# EXERCISE DATA:
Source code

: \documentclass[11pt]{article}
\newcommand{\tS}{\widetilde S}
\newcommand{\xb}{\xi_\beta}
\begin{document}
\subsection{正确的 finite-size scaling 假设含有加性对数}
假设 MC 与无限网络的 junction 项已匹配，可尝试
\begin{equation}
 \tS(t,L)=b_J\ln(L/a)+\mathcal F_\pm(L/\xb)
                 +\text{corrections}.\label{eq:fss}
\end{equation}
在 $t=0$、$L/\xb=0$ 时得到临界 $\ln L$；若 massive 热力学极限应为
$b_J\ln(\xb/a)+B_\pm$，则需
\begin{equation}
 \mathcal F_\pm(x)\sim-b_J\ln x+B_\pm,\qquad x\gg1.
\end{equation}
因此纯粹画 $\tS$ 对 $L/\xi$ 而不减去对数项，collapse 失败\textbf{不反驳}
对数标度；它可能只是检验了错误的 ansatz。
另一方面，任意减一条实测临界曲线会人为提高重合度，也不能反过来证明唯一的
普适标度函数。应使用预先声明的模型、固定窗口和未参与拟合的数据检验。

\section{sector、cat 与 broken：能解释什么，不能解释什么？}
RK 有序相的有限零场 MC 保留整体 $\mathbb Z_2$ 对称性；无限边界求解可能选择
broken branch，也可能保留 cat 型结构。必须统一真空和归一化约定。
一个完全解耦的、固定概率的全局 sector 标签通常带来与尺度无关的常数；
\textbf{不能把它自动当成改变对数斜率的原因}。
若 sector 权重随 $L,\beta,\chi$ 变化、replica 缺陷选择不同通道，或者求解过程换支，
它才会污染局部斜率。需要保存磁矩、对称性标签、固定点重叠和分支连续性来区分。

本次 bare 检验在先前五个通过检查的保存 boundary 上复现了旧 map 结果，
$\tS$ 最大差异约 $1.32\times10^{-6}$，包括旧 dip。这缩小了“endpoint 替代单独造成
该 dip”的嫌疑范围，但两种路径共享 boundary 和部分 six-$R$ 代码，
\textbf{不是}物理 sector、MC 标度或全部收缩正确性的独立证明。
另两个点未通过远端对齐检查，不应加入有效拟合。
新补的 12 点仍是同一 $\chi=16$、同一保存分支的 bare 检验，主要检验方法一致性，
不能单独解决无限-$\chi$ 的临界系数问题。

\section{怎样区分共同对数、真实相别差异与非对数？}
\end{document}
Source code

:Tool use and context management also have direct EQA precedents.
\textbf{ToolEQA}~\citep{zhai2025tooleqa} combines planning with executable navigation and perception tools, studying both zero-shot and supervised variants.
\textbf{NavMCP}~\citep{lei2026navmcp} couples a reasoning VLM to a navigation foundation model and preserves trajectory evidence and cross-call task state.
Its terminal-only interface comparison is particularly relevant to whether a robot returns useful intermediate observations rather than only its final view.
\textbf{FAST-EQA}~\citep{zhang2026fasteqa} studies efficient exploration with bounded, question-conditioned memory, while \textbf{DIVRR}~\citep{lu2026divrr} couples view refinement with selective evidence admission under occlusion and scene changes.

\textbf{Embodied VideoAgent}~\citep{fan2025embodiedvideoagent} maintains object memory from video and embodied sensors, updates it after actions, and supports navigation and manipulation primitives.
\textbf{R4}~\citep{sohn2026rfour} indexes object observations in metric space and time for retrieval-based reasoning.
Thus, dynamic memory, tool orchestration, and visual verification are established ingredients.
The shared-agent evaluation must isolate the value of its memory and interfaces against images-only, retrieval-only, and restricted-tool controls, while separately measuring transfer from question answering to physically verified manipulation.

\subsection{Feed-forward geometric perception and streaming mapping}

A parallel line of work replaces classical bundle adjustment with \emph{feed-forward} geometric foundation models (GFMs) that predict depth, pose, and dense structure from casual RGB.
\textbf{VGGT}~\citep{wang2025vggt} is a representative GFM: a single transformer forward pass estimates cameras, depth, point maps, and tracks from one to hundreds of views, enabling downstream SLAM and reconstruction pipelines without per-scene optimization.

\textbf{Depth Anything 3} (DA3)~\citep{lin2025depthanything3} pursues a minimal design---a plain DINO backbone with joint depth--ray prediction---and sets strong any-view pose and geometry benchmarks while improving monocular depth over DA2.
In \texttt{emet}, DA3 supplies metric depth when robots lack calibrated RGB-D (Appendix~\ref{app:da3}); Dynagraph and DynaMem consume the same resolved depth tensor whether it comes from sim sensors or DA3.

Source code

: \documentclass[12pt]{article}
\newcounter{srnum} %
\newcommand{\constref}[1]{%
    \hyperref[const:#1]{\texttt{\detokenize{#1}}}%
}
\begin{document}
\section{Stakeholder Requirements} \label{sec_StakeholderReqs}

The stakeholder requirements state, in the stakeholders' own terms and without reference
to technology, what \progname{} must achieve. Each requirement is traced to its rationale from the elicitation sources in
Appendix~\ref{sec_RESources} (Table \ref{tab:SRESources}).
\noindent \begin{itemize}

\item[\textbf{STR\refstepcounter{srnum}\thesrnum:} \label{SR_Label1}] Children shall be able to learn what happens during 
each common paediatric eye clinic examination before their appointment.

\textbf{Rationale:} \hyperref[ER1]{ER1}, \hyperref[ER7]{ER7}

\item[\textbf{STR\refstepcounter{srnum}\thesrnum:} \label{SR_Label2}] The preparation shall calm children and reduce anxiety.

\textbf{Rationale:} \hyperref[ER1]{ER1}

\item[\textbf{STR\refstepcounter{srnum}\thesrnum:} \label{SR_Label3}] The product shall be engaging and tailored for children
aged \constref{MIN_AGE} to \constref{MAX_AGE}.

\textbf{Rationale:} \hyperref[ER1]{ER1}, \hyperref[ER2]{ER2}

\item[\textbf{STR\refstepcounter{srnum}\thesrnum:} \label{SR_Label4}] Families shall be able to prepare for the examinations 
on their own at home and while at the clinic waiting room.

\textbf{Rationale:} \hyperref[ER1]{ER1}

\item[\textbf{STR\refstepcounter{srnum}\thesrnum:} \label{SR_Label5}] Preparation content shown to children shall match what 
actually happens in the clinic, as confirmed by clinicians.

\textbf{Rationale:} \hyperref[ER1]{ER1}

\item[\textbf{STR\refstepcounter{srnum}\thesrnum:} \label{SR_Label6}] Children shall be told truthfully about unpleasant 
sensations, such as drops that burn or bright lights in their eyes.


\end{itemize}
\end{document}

# WHAT IS BEING ASKED:
Only a number should be returned: the count of lines above that include "refstepcounter".

# RESULT FOR THIS TASK:
6